From the data that follows, copy every line holding the string "header".

(Stored data)

:::

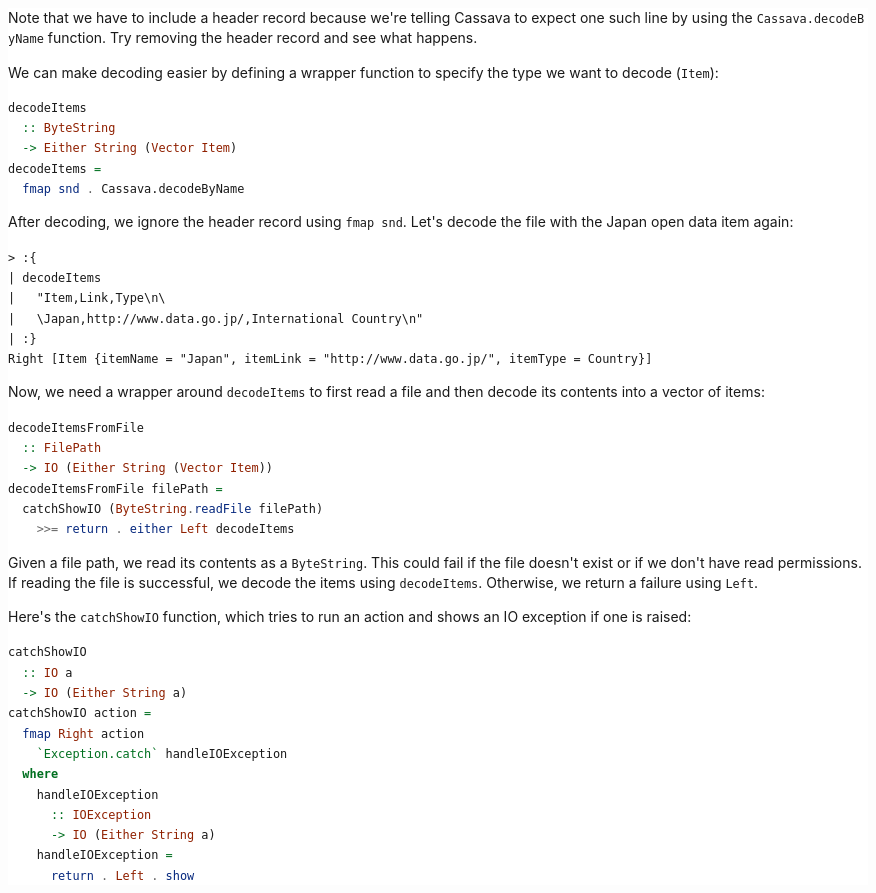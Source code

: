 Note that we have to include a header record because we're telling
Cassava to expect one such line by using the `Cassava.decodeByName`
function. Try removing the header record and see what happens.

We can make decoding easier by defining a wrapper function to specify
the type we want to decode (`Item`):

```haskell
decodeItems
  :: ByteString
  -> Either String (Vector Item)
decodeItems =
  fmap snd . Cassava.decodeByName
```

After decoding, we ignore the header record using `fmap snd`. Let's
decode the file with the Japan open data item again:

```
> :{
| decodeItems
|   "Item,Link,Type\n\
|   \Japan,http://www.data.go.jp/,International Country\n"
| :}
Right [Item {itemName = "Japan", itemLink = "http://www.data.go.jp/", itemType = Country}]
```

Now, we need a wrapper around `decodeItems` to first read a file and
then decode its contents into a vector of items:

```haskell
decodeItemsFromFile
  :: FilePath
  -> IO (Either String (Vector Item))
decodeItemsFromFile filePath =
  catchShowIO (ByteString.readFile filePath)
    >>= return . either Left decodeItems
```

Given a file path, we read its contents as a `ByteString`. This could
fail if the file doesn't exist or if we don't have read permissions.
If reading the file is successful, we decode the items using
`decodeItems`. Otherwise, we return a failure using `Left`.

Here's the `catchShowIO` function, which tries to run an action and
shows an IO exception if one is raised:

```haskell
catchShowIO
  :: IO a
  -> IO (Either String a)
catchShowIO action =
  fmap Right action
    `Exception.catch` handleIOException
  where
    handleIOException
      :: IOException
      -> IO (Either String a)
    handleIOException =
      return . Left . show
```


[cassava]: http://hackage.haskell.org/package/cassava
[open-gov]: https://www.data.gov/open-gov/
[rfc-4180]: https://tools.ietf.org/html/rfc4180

:::

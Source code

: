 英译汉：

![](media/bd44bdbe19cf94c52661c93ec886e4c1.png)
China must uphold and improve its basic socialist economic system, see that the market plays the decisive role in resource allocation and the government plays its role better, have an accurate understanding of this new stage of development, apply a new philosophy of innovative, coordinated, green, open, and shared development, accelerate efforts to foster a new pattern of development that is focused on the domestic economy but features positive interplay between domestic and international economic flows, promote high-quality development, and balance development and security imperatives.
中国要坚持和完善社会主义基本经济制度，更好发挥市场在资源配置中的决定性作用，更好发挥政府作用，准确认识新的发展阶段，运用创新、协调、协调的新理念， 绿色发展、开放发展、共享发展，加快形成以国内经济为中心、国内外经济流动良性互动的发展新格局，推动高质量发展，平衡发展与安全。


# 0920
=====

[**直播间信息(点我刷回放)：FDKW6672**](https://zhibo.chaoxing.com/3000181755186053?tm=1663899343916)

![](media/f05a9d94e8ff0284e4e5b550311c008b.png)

:::

*Expected answer:*
: Note that we have to include a header record because we're telling
function. Try removing the header record and see what happens.
After decoding, we ignore the header record using `fmap snd`. Let's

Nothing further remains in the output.